We have seasons too, seasons in our annual calendar as well as seasons in life. There’s the seasons of age that everyone experiences when they travel through childhood, the school years, earning a living, building a family and watching children begin their own lives independently of us, and the senior years. There are the good times, the bad times, the struggles and the easy times. There are seasons in the history of nations and empires, in politics and in the areas of freedom and oppression. All these seasons influence how our world, our nations, our societies and our own families function and progress. How we live and respond in those seasons is what God is interested in, they’re all important and useful for us in helping us trust Him more diligently.
There are seasons in our spiritual life as well…seasons are literally the circle of life for us and they have start times and stop times. Nothing is static. But we’re supposed to learn and grow through them all.

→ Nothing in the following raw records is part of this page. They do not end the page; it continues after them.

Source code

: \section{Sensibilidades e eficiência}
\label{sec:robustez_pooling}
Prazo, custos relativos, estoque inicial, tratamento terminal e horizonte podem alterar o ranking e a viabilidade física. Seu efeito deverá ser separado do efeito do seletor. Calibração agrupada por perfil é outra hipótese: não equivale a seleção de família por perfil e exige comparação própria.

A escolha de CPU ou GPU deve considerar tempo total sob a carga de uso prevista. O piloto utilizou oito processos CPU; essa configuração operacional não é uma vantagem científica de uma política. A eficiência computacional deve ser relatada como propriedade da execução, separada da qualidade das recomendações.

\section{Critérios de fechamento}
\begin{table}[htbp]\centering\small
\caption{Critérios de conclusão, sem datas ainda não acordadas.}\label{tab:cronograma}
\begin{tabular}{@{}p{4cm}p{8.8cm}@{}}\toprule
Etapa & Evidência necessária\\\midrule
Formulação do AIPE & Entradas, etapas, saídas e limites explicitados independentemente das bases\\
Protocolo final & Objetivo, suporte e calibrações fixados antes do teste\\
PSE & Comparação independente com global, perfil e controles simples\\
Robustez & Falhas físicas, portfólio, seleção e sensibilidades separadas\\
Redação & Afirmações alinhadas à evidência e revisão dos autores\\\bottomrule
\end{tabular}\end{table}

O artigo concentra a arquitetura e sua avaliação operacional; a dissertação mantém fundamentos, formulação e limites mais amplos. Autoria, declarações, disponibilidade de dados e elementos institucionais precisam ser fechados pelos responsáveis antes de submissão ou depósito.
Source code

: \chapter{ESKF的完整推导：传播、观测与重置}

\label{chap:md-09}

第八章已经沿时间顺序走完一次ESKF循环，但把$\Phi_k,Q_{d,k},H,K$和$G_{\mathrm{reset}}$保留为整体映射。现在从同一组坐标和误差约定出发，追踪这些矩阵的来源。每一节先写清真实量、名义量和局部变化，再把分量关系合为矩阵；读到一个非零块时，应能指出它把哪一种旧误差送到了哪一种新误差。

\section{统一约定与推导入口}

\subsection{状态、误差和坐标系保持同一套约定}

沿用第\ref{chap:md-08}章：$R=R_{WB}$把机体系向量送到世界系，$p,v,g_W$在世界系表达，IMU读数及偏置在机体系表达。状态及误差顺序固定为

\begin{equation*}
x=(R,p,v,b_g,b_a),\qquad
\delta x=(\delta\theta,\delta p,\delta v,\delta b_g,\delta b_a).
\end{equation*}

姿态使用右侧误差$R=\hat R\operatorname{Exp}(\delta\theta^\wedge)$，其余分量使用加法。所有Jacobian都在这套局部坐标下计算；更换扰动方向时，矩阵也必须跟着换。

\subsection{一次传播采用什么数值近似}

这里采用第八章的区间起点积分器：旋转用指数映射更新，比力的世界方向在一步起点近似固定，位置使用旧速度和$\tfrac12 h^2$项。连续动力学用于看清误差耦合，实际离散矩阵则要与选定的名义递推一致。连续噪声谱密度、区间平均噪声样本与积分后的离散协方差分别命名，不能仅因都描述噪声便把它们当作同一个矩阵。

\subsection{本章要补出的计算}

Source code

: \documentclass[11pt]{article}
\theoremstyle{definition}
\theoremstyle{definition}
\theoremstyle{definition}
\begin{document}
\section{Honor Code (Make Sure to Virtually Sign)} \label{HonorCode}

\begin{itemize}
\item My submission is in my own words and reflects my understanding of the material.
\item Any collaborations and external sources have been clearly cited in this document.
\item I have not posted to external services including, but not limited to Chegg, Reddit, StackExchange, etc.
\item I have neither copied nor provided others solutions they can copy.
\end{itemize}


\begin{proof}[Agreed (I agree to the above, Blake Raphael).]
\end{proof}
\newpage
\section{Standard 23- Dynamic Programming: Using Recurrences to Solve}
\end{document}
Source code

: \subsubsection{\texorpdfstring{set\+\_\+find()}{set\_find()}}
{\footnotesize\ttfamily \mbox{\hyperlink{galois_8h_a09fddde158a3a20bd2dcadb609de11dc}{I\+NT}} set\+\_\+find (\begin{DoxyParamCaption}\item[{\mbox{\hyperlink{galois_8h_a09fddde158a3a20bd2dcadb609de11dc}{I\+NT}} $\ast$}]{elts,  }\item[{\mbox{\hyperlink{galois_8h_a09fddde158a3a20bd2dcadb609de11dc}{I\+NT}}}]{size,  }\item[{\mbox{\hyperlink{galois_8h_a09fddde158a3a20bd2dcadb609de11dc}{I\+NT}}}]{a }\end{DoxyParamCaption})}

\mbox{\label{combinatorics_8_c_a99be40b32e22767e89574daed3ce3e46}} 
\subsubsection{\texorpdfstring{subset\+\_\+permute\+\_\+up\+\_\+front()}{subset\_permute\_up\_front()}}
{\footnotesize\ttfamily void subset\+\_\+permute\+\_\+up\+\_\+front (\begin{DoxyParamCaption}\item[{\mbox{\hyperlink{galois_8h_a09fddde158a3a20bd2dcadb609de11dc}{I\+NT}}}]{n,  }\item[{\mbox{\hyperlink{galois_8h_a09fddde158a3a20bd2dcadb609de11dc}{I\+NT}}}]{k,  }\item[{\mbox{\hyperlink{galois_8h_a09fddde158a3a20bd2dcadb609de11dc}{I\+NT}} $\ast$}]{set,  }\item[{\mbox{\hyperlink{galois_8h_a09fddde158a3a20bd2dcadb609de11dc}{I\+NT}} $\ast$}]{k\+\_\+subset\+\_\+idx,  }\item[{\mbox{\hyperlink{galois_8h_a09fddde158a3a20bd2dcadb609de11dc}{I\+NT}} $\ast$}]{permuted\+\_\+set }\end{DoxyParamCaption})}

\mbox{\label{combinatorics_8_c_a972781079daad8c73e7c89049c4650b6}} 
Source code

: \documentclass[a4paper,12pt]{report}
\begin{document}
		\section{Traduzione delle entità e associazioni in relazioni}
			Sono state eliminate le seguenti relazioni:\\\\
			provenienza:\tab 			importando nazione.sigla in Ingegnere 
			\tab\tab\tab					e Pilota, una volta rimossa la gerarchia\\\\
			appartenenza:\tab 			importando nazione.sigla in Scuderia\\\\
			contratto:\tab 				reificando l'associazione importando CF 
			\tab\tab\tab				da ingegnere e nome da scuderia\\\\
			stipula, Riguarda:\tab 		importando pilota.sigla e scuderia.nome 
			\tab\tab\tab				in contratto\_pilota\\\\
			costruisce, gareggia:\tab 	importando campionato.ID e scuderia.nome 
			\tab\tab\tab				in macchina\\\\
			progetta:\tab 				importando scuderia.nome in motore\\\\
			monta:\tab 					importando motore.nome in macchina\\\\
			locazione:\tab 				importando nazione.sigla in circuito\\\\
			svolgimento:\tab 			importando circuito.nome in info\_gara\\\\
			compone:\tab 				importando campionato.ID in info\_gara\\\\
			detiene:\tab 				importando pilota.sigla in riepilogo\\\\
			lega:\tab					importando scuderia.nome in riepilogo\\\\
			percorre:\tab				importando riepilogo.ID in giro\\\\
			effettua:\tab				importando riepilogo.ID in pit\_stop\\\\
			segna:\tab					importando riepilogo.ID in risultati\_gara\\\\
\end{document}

Looking back over the course of human history, we can see that there’s been a long painful and costly season of sin and lawlessness but eventually there’ll come a season for absolute restoration and that will be when Christ returns. That will usher in the season of perpetual peace, joy and righteousness.
In the meantime, here’s a passage that should really encourage you as you make your way through the ever-changing seasons of your life.
Psalm 31:14-16, ‘As for me, I trust in You, Lord, I say, “You’re my God.” My times are in Your hand; deliver me from the hand of my enemies and from those who persecute me. Make Your face to shine upon Your servant; save me in Your lovingkindness.’